Editorial: When is the high cost of prescription drugs too high?

New cholesterol drugs that hold great promise for combating heart disease carry an eye-popping price tag that could destabilize Medicare if used on a wide scale and add billions of dollars to the nation's drug bill. iStockphoto.com
New cholesterol drugs that hold great promise for combating heart disease carry an eye-popping price tag that could destabilize Medicare if used on a wide scale and add billions of dollars to the nation's drug bill.iStockphoto.com
Published September 4 2015

New cholesterol drugs that hold great promise for combating heart disease carry an eye-popping price tag that could destabilize Medicare if used on a wide scale and add billions of dollars to the nation's drug bill. These expensive new medications may outperform traditional statins and save the lives of some patients. But other patients who gain only marginal benefit also may request the new drugs because the whopping extra cost does not affect them directly. Medicare's lack of controls and authority to negotiate with pharmaceutical companies make these new drugs a textbook argument for why America's fragmented health care system sorely needs to start balancing the price of drugs against their incremental effectiveness.

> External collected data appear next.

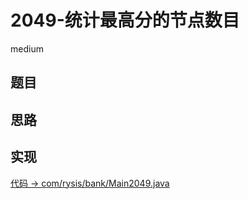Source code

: # 2049-统计最高分的节点数目

medium

## 题目


## 思路


## 实现

[代码 -> com/rysis/bank/Main2049.java](../../src/com/rysis/bank/Main2049.java)
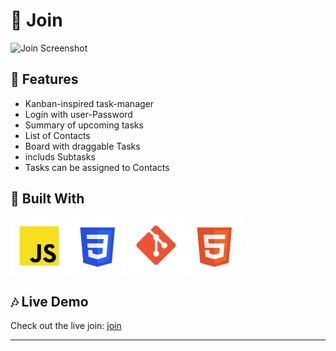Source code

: # :pushpin: Join

![Join Screenshot](assets/img/join.avif)

## :sunflower: Features

- Kanban-inspired task-manager
- Login with user-Password
- Summary of upcoming tasks
- List of Contacts
- Board with draggable Tasks
- includs Subtasks
- Tasks can be assigned to Contacts

## :toolbox: Built With

![Javascript](assets/img/javascript.png)
![CSS](assets/img/css.png)
![Git](assets/img/git.png)
![Html](assets/img/html.png)

## :notes: Live Demo

Check out the live join: 
[join](https://thmahler.net/join)

---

Medicare has so far managed to absorb the cost of a few extremely expensive drugs, as long as the drugs are aimed at relatively few patients for a limited time. The cholesterol drug market is different. One out four adult Americans take them, often for life. PCSK9 inhibitors, approved last month by the Food and Drug Administration, showed remarkable capacity in clinical trials to reduce dangerous LDL cholesterol levels. Early signs are favorable that they will also reduce heart attacks and strokes, although it is unclear whether they will be more effective than statins. The cost conundrum arises from the multitude of patients who might switch to these $14,000-a-year medicines from traditional statins, which can cost pennies a pill. If PCSK9's become the new normal, Medicare cannot sustain the pharmaceutical industry's unfettered ability to set whatever prices it chooses.

Though statins such as Lipitor, Crestor and their generic equivalents have a sterling track record for managing heart disease, a small number of heart patients have a genetic makeup that neutralizes statin therapy — which makes them perfect candidates for the new PCSK9 inhibitors. It's the majority of statin patients who present the financial challenge. Most improve their cholesterol levels with statins but do not reach ideal targets set by doctors, sometimes because they fudge on diet and exercise. An estimated 1 million to 3 million patients say they cannot tolerate statins, reporting muscle weakness, fuzzy thinking and other side effects that may or may not be caused by the statins. With many of these patients cutting back on dosages or refusing statin therapy altogether, doctors will be hard-pressed to refuse them a shot at the new therapy.

Yet the cost would be unmanageable. Medicare covers 55 million elderly and disabled people. If 4 million switch to the new cholesterol drugs, Medicare would shell out another $50 billion a year, nearly one-tenth of its current spending for all services.

The Veterans Administration, Medicaid, private health plans and other countries negotiate drug prices with manufacturers and often receive deep discounts. Congress, yielding to Big Pharma's lobbying power, forbids Medicare from negotiating drug prices. The industry says this largesse underwrites the steep cost of innovation.

In some cases, expensive drugs make economic as well as moral sense. The new hepatitis C drug Solvadi, for example, costs $80,000 to $100,000 for a full course of treatment. But it cures the disease and justifies its price tag by reducing hospital and doctor bills. The new PCSK9 inhibitors are unlikely to produce similar cost effectiveness if used on a wide scale, with doctors and patients making treatment decisions with no regard to price. Without tighter cost controls, Medicare faces a financial mess.

The new drugs are injected by doctors once or twice a month, which makes them a Part B service, where patients are responsible for a 20 percent co-payment. Most patients on traditional Medicare cover co-payments with supplement policies that usually cost $2,000 to $3,000 a year. If hordes of patients switch to a single drug that generates a $2,800 co-payment, the cost of supplement policies will soar. Monthly Part B premiums, now $104.90 for most people, would also have to rise because they cover 25 percent of Part B costs. Medicare Advantage plans, popular with low-income people, are required to cover approved classes of drugs and will face price pressure, even if they manage to curtail some PCSK9 usage with preauthorization requirements.

Other countries establish formulas that force drug treatments to prove cost effectiveness. By their nature, these systems place a dollar value on human life and suffering, an unpleasant prospect that America has so far avoided. Somehow, though, Congress must allow Medicare to find ways to limit costs — including allowing Medicare to negotiate with the drug companies. Tax money for health care is not unlimited. When a drug that can eat up the average Social Security check can tap into a market with millions of potential users, the era of unbridled drug pricing must end.